To determine the expression of cell surface markers, the cultured cells were stained and analyzed using flow cytometry. Cell staining was performed as per the manufacturer’s cell surface immunofluorescence staining protocol (Biolegend, San Diego, CA, USA). Briefly, the cells were washed twice with PBS and detached using 0.25% trypsin/ethylenediaminetetraacetic acid. The detached cells were collected, washed with PBS, and divided into groups for antibody staining. Each group contained about 1×10⁵ cells for staining. The antibodies used to detect the cell surface markers included CD105, CD90, CD73, CD45, CD34, and CD14 (BioLegend; all antibodies for anti-human). All the antibodies were conjugated with fluorescein dye. The staining was conducted for 30 minutes at 4°C with antibody incubation.

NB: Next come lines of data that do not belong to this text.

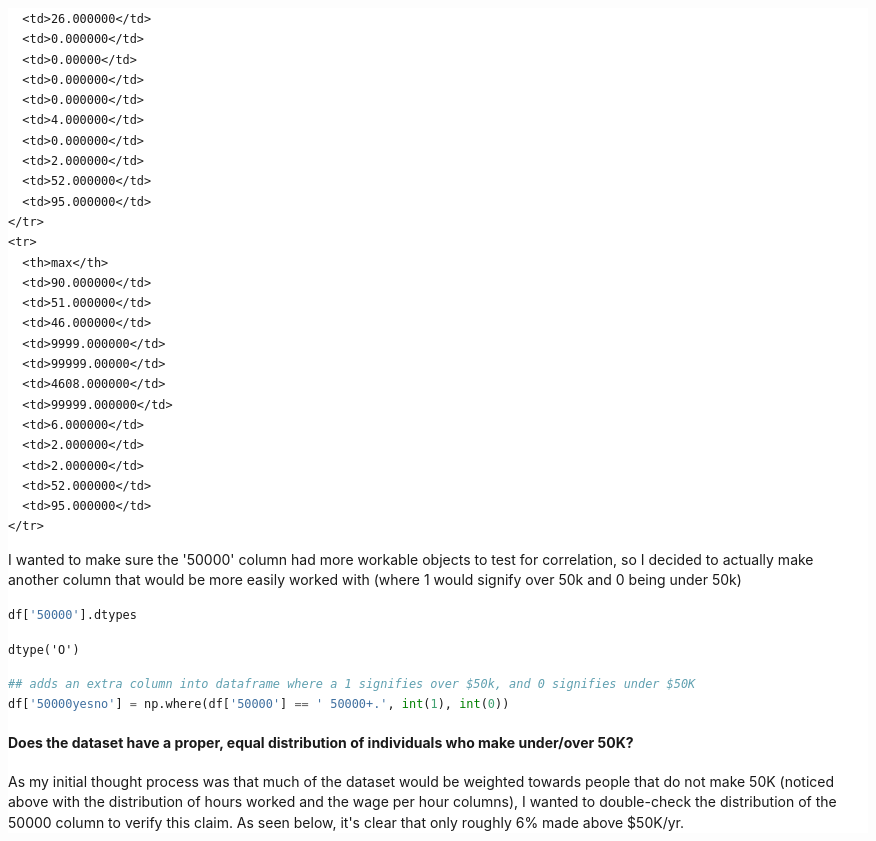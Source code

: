       <td>26.000000</td>
      <td>0.000000</td>
      <td>0.00000</td>
      <td>0.000000</td>
      <td>0.000000</td>
      <td>4.000000</td>
      <td>0.000000</td>
      <td>2.000000</td>
      <td>52.000000</td>
      <td>95.000000</td>
    </tr>
    <tr>
      <th>max</th>
      <td>90.000000</td>
      <td>51.000000</td>
      <td>46.000000</td>
      <td>9999.000000</td>
      <td>99999.00000</td>
      <td>4608.000000</td>
      <td>99999.000000</td>
      <td>6.000000</td>
      <td>2.000000</td>
      <td>2.000000</td>
      <td>52.000000</td>
      <td>95.000000</td>
    </tr>
  </tbody>
</table>
</div>



I wanted to make sure the '50000' column had more workable objects to test for correlation, so I decided to actually make another column that would be more easily worked with (where 1 would signify over 50k and 0 being under 50k)


```python
df['50000'].dtypes
```




    dtype('O')




```python
## adds an extra column into dataframe where a 1 signifies over $50k, and 0 signifies under $50K
df['50000yesno'] = np.where(df['50000'] == ' 50000+.', int(1), int(0))
```

#### Does the dataset have a proper, equal distribution of individuals who make under/over 50K?

As my initial thought process was that much of the dataset would be weighted towards people that do not make 50K (noticed above with the distribution of hours worked and the wage per hour columns), I wanted to double-check the distribution of the 50000 column to verify this claim. As seen below, it's clear that only roughly 6% made above $50K/yr.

After the incubation, the cells were washed twice with PBS. Fluorescence-activated cell sorting (FACS) analysis was performed with a FACS Calibur cytometer (BD Biosciences, San Jose, CA, USA).

Splenocytes were freshly isolated from the spleens of recipient mice. Briefly, the spleen was mashed through a cell strainer and centrifuged at 1000 rpm for 5 min. Then, the cells were washed in cell staining buffer (BioLegend) and centrifuged at 1400 rpm for 5 min. The red blood cells were lysed by ammonium chloride solution (Stemcell) for 10 min, followed by washes and centrifugation. Finally, the cells were stained by FITC anti-mouse CD4 (Catalog #100509) according to the Cell Surface Immunofluorescence Staining Protocol (BioLegend), followed by staining with Alexa Fluor 647 anti-mouse FOXP3 (Catalog #126408) according to True-Nuclear™ Transcription Factor Staining Protocol (BioLegend). After that, the percentage of CD4⁺ Foxp3⁺Treg cells was evaluated by flow cytometry.